É preferível ser amado ou ser lembrado? A resposta para essa pergunta pode variar ao longo de uma vida. Alguns de nós talvez sequer entretenham tal dúvida. O amor oferece uma recompensa imediata. A memória é perene, mas não traz benefício instantâneo. Todos conhecemos o nome de Shakespeare, mas que bem isso faz ao bardo em pleno século 21? É necessário um tipo especial de vaidade para buscar a história quando o amor mora logo ao lado. E a vaidade nunca aparece sozinha, ela anda acompanhada por outros pecados.


Com direção e roteiro de Martin McDonagh, Os Banshees de Inisherin acompanha os amigos Pádraic (Colin Farrell) e Colm (Brendan Gleeson), que se encontram em um impasse quando Colm inesperadamente põe fim à amizade deles. Pádraic, auxiliado por sua irmã Siobhán (Kerry Condon) se esforça para consertar o relacionamento, recusando-se a aceitar o afastamento de Colm que, por sua vez, está determinado a cortar laços com Pádraic. Sua resolução é tamanha que ele entrega um ultimato à Pádraic, com consequências nefastas para ambos.


A trama de Os Banshees de Inisherin se desenrola em 1923, durante a guerra civil irlandesa. Ambientado em uma ilha na costa oeste da Irlanda, o filme não é sutil ao sugerir um espelhamento daquele conflito no relacionamento dos protagonistas. Decisões sem sentido, que ferem os próprios envolvidos e seus entes queridos, e resultam apenas em derramamento de sangue. Não há grandes reflexões sobre a natureza da guerra ou suas motivações. É uma metáfora vazia, que apenas serve de pano de fundo para a querela entre Pádraic e Colm.

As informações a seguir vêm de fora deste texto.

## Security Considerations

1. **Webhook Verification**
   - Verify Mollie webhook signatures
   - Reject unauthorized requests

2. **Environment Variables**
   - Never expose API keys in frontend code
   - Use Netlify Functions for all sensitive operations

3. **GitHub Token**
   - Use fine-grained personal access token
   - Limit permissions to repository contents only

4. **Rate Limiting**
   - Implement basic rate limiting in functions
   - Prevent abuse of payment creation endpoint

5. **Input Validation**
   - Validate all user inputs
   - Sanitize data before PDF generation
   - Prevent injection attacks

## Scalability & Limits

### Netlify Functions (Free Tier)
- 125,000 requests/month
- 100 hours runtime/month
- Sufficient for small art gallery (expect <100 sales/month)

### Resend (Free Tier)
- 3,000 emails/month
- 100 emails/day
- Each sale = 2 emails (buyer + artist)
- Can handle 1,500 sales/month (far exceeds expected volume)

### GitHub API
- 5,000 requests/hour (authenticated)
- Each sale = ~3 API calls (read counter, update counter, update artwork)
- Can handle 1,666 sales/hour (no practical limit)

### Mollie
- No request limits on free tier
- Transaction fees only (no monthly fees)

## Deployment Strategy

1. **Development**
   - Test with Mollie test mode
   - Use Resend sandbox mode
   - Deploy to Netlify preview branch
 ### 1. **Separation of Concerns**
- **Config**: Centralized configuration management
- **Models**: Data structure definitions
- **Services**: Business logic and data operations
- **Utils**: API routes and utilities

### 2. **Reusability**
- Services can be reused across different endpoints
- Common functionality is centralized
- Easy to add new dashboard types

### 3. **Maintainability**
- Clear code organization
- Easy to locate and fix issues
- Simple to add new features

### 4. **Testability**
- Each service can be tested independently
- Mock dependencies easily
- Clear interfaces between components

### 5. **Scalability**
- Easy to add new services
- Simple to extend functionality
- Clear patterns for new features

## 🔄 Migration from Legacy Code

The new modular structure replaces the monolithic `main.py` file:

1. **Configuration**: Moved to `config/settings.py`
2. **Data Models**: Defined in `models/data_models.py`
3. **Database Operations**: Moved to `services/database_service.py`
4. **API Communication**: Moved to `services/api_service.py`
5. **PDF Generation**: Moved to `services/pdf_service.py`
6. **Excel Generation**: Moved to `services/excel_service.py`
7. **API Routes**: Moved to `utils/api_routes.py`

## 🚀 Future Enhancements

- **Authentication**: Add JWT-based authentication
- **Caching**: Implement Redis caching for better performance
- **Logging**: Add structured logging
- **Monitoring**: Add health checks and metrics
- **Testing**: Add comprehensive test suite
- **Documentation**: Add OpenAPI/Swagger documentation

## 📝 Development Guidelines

O que não significa que o filme não tenha algo a dizer. Os Banshees de Inisherin faz um mergulho nas complexas águas das emoções humanas, expondo as feridas autoinfligidas pela vaidade, orgulho e soberba. Alguém disse certa vez que o ressentimento é como tomar veneno e esperar que a outra pessoa morra. Na esperança de ferir o próximo, intoxicamos a nós mesmos. Aí está um sentimento com o qual a maioria de nós pode se identificar. Automutilação na tentativa de cortar o outro.


Apesar de sua alegoria frustrada, o roteiro de McDonagh é notável em sua construção do humor e do drama. Tragicomédia, Os Banshees de Inisherin parece se inclinar mais para a comédia, mas entrega momentos dramáticos devastadores. O diálogo rápido também oferece este efeito aos mais atentos: há objetos cortantes escondidos na maioria das interações em cena.


Suas quatro indicações nas categorias de atuação do Oscar de 2023 foram merecidas. Enquanto o Pádraic de Colin Farrell conquista a simpatia do espectador por sua vulnerabilidade diante da rejeição e sua ira, mais que compreensível, no terceiro ato, Barry Keoghan transforma o excêntrico Dominic em uma figura cativante. O Colm de Brendan Gleeson se apresenta como um homem sobrecarregado por seu talento e por sua mediocridade. A Siobhán de Kerry Condon se revela o oposto: é sua excepcionalidade que a perturba.


Com 1h 54min de duração, Os Banshees de Inisherin é uma comédia dramática repleta de belas atuações e possibilidades de reflexão sobre a natureza humana. Um filme sobre o desespero que nos cerca e nos corrói, alimentado pela solidão ou pela efemeridade de nossas próprias existências.